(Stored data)
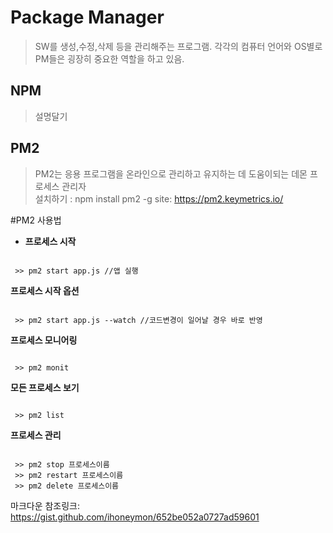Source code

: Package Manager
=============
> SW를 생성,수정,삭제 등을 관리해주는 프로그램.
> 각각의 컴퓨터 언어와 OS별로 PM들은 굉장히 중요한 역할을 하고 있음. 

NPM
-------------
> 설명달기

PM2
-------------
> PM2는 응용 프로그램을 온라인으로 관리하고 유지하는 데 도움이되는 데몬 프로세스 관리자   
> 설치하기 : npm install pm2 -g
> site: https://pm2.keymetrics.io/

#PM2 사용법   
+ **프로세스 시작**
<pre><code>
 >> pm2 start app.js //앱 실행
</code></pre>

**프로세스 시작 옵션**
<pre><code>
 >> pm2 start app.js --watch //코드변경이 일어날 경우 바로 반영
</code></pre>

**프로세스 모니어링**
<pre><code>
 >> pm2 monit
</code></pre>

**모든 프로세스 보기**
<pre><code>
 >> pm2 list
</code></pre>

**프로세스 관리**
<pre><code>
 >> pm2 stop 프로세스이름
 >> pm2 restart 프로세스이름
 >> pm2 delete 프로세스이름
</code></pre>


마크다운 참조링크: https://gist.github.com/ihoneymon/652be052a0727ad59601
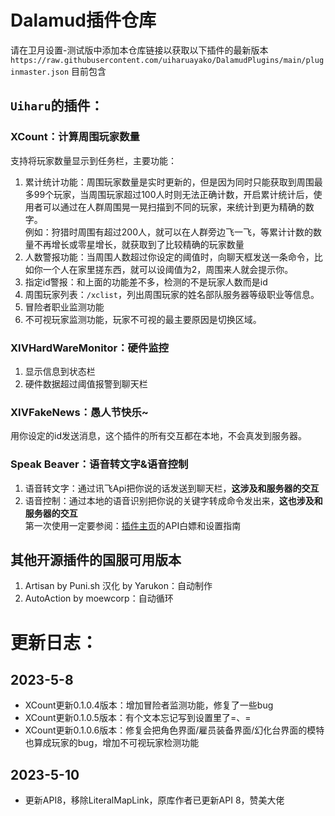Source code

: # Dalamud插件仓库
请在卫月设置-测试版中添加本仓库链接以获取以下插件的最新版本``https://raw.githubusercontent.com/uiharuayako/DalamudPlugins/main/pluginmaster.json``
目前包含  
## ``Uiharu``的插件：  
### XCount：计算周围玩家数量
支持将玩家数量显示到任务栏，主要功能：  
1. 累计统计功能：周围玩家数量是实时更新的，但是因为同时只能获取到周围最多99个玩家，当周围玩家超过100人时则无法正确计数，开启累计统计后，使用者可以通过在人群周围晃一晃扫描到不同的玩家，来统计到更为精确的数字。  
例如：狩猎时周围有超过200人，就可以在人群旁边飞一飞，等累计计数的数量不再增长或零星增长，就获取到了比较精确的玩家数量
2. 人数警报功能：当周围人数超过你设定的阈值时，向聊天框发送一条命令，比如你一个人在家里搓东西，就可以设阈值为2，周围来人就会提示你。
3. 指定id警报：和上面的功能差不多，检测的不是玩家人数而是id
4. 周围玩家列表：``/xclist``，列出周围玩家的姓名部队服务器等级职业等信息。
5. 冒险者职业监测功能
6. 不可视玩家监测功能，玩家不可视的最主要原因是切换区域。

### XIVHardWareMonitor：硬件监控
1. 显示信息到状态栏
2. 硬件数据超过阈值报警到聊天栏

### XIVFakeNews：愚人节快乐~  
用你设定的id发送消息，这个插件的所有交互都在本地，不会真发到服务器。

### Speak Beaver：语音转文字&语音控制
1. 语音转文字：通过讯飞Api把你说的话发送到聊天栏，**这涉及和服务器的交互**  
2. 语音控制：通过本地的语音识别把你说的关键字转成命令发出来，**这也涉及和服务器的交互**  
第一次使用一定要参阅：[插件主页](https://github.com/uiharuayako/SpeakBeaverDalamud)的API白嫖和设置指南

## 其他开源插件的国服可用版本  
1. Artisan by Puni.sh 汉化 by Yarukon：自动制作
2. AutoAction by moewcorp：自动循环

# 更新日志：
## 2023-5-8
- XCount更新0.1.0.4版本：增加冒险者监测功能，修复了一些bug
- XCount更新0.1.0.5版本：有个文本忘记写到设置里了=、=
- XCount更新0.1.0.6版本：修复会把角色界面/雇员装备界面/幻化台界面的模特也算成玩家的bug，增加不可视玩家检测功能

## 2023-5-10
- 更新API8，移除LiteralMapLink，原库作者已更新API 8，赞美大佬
...
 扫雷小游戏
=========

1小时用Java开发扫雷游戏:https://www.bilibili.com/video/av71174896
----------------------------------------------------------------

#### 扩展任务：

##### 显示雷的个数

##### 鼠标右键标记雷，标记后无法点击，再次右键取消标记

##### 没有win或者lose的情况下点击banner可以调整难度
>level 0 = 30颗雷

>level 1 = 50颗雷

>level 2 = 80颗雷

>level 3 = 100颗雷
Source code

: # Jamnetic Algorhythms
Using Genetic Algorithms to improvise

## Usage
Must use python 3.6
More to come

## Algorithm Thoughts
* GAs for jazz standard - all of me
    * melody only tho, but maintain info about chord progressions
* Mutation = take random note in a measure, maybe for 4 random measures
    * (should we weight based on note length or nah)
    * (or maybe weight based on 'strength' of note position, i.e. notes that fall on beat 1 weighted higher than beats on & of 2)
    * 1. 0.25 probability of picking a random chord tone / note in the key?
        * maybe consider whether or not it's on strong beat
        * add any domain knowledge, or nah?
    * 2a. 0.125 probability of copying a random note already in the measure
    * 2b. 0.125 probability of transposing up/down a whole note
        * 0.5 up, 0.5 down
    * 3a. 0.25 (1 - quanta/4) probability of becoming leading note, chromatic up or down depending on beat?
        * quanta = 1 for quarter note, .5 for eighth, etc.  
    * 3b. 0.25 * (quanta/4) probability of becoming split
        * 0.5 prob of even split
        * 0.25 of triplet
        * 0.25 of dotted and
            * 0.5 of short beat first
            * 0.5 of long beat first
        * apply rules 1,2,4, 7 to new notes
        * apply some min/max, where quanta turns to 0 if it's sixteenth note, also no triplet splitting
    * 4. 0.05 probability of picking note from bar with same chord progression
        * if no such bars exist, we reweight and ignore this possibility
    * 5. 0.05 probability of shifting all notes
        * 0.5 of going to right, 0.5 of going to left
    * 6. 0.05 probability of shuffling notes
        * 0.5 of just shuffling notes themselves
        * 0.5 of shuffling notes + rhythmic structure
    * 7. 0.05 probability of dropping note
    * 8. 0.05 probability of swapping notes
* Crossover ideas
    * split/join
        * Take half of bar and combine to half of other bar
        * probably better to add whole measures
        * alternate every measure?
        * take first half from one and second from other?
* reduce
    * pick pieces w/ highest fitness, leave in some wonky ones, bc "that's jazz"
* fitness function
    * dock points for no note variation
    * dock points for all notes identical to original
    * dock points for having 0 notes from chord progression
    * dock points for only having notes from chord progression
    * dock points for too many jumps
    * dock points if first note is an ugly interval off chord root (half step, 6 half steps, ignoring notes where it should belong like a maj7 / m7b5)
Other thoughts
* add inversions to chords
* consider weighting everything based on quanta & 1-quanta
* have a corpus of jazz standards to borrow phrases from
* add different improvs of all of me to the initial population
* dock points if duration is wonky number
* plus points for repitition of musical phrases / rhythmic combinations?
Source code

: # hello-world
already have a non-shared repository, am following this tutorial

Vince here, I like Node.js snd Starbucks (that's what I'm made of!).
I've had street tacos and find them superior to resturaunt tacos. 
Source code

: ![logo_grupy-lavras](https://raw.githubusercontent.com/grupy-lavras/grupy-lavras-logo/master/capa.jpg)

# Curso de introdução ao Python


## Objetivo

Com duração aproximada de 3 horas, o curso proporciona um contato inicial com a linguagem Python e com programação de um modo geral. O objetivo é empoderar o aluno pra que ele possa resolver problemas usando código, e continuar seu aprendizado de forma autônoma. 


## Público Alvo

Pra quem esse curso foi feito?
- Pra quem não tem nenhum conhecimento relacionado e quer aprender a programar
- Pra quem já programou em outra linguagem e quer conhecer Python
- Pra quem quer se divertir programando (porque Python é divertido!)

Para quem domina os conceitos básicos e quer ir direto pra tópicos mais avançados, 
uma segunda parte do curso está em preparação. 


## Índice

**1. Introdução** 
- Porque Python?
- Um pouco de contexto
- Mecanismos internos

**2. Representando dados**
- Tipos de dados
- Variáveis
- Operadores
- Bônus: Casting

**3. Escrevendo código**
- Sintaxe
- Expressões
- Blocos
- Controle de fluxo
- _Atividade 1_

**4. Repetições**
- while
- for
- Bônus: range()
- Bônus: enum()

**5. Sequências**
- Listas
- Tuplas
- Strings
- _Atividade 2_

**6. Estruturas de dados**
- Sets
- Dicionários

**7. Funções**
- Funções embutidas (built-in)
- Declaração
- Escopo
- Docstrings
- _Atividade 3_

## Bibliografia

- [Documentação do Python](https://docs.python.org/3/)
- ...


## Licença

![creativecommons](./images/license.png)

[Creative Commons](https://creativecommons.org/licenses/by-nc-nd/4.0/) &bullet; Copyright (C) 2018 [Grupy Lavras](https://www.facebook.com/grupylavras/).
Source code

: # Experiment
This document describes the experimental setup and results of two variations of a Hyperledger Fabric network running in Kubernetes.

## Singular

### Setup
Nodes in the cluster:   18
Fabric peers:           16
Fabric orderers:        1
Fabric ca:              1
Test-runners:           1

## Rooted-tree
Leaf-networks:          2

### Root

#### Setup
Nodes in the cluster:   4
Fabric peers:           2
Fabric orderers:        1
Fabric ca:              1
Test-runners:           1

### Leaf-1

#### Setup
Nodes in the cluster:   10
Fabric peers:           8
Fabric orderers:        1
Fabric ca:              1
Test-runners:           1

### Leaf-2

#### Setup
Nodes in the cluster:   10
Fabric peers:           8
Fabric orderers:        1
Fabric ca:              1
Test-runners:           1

EXERCISE INSTRUCTIONS
Each line holding the word "githubusercontent" must be pulled from the records.

FINISHED EXERCISE
请在卫月设置-测试版中添加本仓库链接以获取以下插件的最新版本``https://raw.githubusercontent.com/uiharuayako/DalamudPlugins/main/pluginmaster.json``
: ![logo_grupy-lavras](https://raw.githubusercontent.com/grupy-lavras/grupy-lavras-logo/master/capa.jpg)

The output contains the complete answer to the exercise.